Longer-term analysis reveals that this is also where the July-August break to new highs began.
According to Bespoke’s calculations, the percentage of stocks that were statistically oversold vs. overbought at the start of the day was also extreme:
Treasury yields have remained firm this week, and credit markets have been stable, implying that the jitters and positioning imbalances were in stocks. The overnight news of Evergrande making an interest payment on China’s first open business day of the week was perfectly scripted/timed to provide a rush of relief.
All of this indicates that the market is primed for a rebound. However, the market will only reveal which factors truly hold sway after we see how the Fed reacts, ongoing margin pressures due to labor/supply strains (FDX, etc.), and the rest.
Just as everyone has internalized the slowdown story for GDP and earnings growth – and as cyclical parts of the market have lagged since early June – the Citi Economic Surprise Index is bouncing back. Sure, it’s partly due to economists lowering their forecasts, but it’s a welcome possible turn.
As previously stated, early market breadth is quite strong, and if we stay above 90% upside volume on the NYSE, we’ll be treated to statistics on how such “breadth thrusts” – especially when they occur in clusters – tend to bode well for stocks looking out weeks/months.

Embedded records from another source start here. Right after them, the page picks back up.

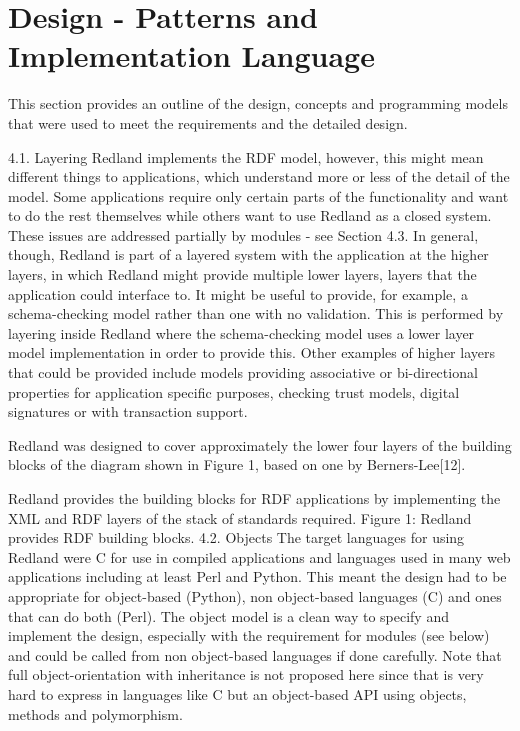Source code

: \documentclass[11pt]{article}
\begin{document}
    \section{Design - Patterns and Implementation Language}
    This section provides an outline of the design, concepts and programming models that were used to meet the requirements and the detailed design.

    4.1. Layering
    Redland implements the RDF model, however, this might mean different things to applications, which understand more or less of the detail of the model. Some applications require only certain parts of the functionality and want to do the rest themselves while others want to use Redland as a closed system. These issues are addressed partially by modules - see Section 4.3. In general, though, Redland is part of a layered system with the application at the higher layers, in which Redland might provide multiple lower layers, layers that the application could interface to. It might be useful to provide, for example, a schema-checking model rather than one with no validation. This is performed by layering inside Redland where the schema-checking model uses a lower layer model implementation in order to provide this. Other examples of higher layers that could be provided include models providing associative or bi-directional properties for application specific purposes, checking trust models, digital signatures or with transaction support.

    Redland was designed to cover approximately the lower four layers of the building blocks of the diagram shown in Figure 1, based on one by Berners-Lee[12].

    Redland provides the building blocks for RDF applications by implementing the XML and RDF layers of the stack of standards required.
    Figure 1: Redland provides RDF building blocks.
    4.2. Objects
    The target languages for using Redland were C for use in compiled applications and languages used in many web applications including at least Perl and Python. This meant the design had to be appropriate for object-based (Python), non object-based languages (C) and ones that can do both (Perl). The object model is a clean way to specify and implement the design, especially with the requirement for modules (see below) and could be called from non object-based languages if done carefully. Note that full object-orientation with inheritance is not proposed here since that is very hard to express in languages like C but an object-based API using objects, methods and polymorphism.
\end{document}
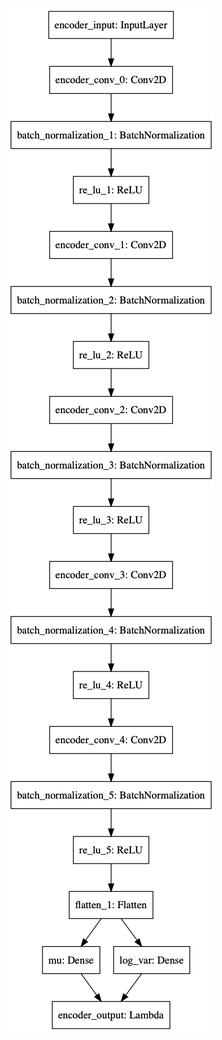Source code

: \begin{figure}
    \centering
    \begin{subfigure}{.5\textwidth}
        \centering
        \includegraphics[width=\textwidth,height=.85\textheight,keepaspectratio]{images/vae/encoder.png}

\end{subfigure}
\end{figure}

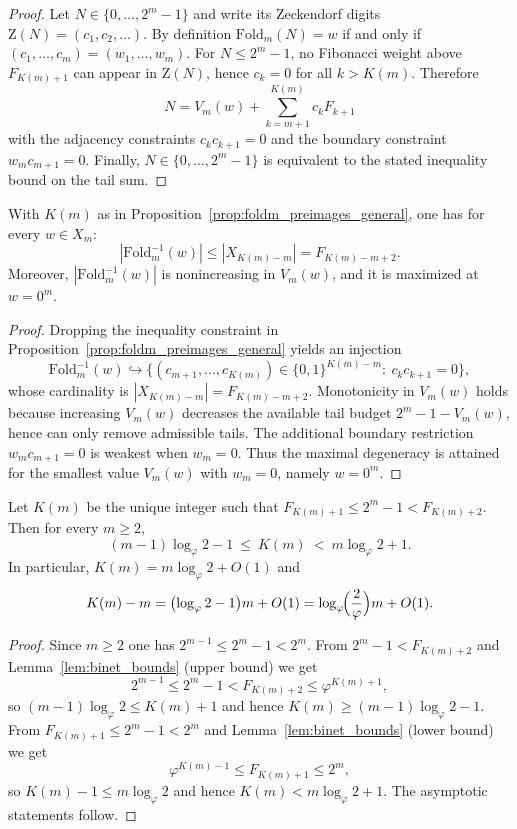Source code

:\begin{proof}
Let $N\in\{0,\dots,2^m-1\}$ and write its Zeckendorf digits $\mathrm{Z}(N)=(c_1,c_2,\dots)$.
By definition $\mathrm{Fold}_m(N)=w$ if and only if $(c_1,\dots,c_m)=(w_1,\dots,w_m)$.
For $N\le 2^m-1$, no Fibonacci weight above $F_{K(m)+1}$ can appear in $\mathrm{Z}(N)$, hence $c_k=0$ for all $k>K(m)$.
Therefore
\[
N=V_m(w)+\sum_{k=m+1}^{K(m)} c_k F_{k+1}
\]
with the adjacency constraints $c_kc_{k+1}=0$ and the boundary constraint $w_m c_{m+1}=0$.
Finally, $N\in\{0,\dots,2^m-1\}$ is equivalent to the stated inequality bound on the tail sum.
\end{proof}

\begin{corollary}
\label{cor:foldm_degeneracy_bound}
With $K(m)$ as in Proposition~\ref{prop:foldm_preimages_general}, one has for every $w\in X_m$:
\[
|\mathrm{Fold}_m^{-1}(w)|\le |X_{K(m)-m}|=F_{K(m)-m+2}.
\]
Moreover, $|\mathrm{Fold}_m^{-1}(w)|$ is nonincreasing in $V_m(w)$, and it is maximized at $w=0^m$.
\end{corollary}

\begin{proof}
Dropping the inequality constraint in Proposition~\ref{prop:foldm_preimages_general} yields an injection
\[
\mathrm{Fold}_m^{-1}(w)\hookrightarrow \{(c_{m+1},\dots,c_{K(m)})\in\{0,1\}^{K(m)-m}:\ c_kc_{k+1}=0\},
\]
whose cardinality is $|X_{K(m)-m}|=F_{K(m)-m+2}$.
Monotonicity in $V_m(w)$ holds because increasing $V_m(w)$ decreases the available tail budget $2^m-1-V_m(w)$, hence can only remove admissible tails.
The additional boundary restriction $w_m c_{m+1}=0$ is weakest when $w_m=0$.
Thus the maximal degeneracy is attained for the smallest value $V_m(w)$ with $w_m=0$, namely $w=0^m$.
\end{proof}

\begin{proposition}
\label{prop:Km_bounds}
Let $K(m)$ be the unique integer such that $F_{K(m)+1}\le 2^m-1< F_{K(m)+2}$.
Then for every $m\ge 2$,
\[
(m-1)\log_\varphi 2-1\ \le\ K(m)\ <\ m\log_\varphi 2+1.
\]
In particular, $K(m)=m\log_\varphi 2+O(1)$ and
\[
K(m)-m=\bigl(\log_\varphi 2-1\bigr)m+O(1)=\log_\varphi\!\Bigl(\frac{2}{\varphi}\Bigr)m+O(1).
\]
\end{proposition}

\begin{proof}
Since $m\ge 2$ one has $2^{m-1}\le 2^m-1<2^m$.
From $2^m-1< F_{K(m)+2}$ and Lemma~\ref{lem:binet_bounds} (upper bound) we get
\[
2^{m-1}\le 2^m-1< F_{K(m)+2}\le \varphi^{K(m)+1},
\]
so $(m-1)\log_\varphi 2\le K(m)+1$ and hence $K(m)\ge (m-1)\log_\varphi 2-1$.
From $F_{K(m)+1}\le 2^m-1<2^m$ and Lemma~\ref{lem:binet_bounds} (lower bound) we get
\[
\varphi^{K(m)-1}\le F_{K(m)+1}\le 2^m,
\]
so $K(m)-1\le m\log_\varphi 2$ and hence $K(m)<m\log_\varphi 2+1$.
The asymptotic statements follow.
\end{proof}

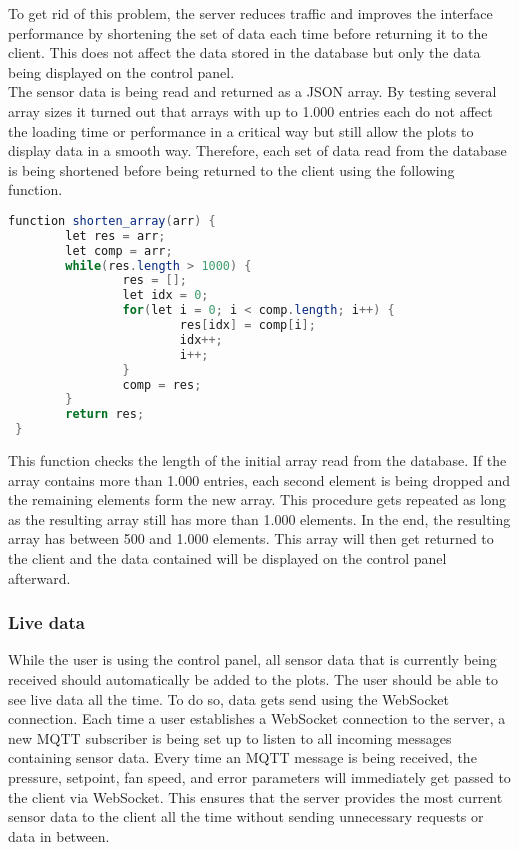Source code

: To get rid of this problem, the server reduces traffic and improves the interface performance by shortening the set of data each time before returning it to the client. This does not affect the data stored in the database but only the data being displayed on the control panel. \\

The sensor data is being read and returned as a JSON array. By testing several array sizes it turned out that arrays with up to 1.000 entries each do not affect the loading time or performance in a critical way but still allow the plots to display data in a smooth way.  Therefore, each set of data read from the database is being shortened before being returned to the client using the following function.

\begin{lstlisting}[language = Java, numbers = none]
 function shorten_array(arr) {
 		let res = arr;
 		let comp = arr;
 		while(res.length > 1000) {
 				res = [];
 				let idx = 0;
 				for(let i = 0; i < comp.length; i++) {
 						res[idx] = comp[i];
 						idx++;
 						i++;
 				}
 				comp = res;
 		}
 		return res;
 }
\end{lstlisting}

This function checks the length of the initial array read from the database. If the array contains more than 1.000 entries, each second element is being dropped and the remaining elements form the new array. This procedure gets repeated as long as the resulting array still has more than 1.000 elements. In the end, the resulting array has between 500 and 1.000 elements. This array will then get returned to the client and the data contained will be displayed on the control panel afterward. 


\subsubsection{Live data}
\label{subsec:live_data}

While the user is using the control panel, all sensor data that is currently being received should automatically be added to the plots. The user should be able to see live data all the time.
To do so,  data gets send using the WebSocket connection. Each time a user establishes a WebSocket connection to the server, a new MQTT subscriber is being set up to listen to all incoming messages containing sensor data. Every time an MQTT message is being received, the pressure, setpoint, fan speed, and error parameters will immediately get passed to the client via WebSocket. This ensures that the server provides the most current sensor data to the client all the time without sending unnecessary requests or data in between.


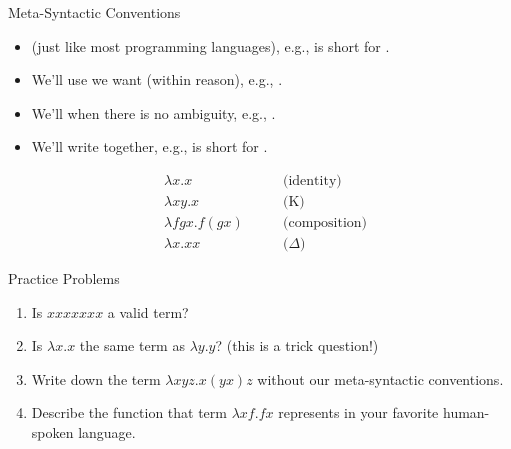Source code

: \documentclass[10pt]{beamer}
\begin{document}
\begin{frame}{Meta-Syntactic Conventions}

\begin{itemize}
\item {} (just like most programming languages), e.g.,  is short for .

\item We'll use  we want (within reason), e.g., .

\item We'll  when there is no ambiguity, e.g., .

\item We'll write  together, e.g.,  is short for .
\end{itemize}

\begin{align*}
&\lambda x . x &\qquad \text{(identity)} \\
&\lambda x y . x &\qquad \text{(K)}\\
&\lambda f g x . f (g x) &\qquad \text{(composition)} \\
&\lambda x . x x &\qquad \text{($\Delta$)}
\end{align*}
\end{frame}


%
%
%
%

\begin{frame}{Practice Problems}

\begin{enumerate}
\item Is $xxxxxxx$ a valid term?
\item Is $\lambda x . x$ the same term as $\lambda y . y$? (this is a trick question!)
\item Write down the term $\lambda xyz . x(yx)z$ without our meta-syntactic conventions.
\item Describe the function that term $\lambda x f . f x$ represents in your favorite human-spoken language.
\end{enumerate}

\end{frame}
\end{document}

The VIX is giving way, with hedgers apparently taking the China scare more seriously than expected, and the market itself putting some distance between itself and the lows. A nice spike peak in the VIX chart – though above 21 still suggests a somewhat agitated tape – could plunge post-Fed if the market takes the expected message to heart, about how tapering soon is benign, appropriate, and not a prelude to real tightening.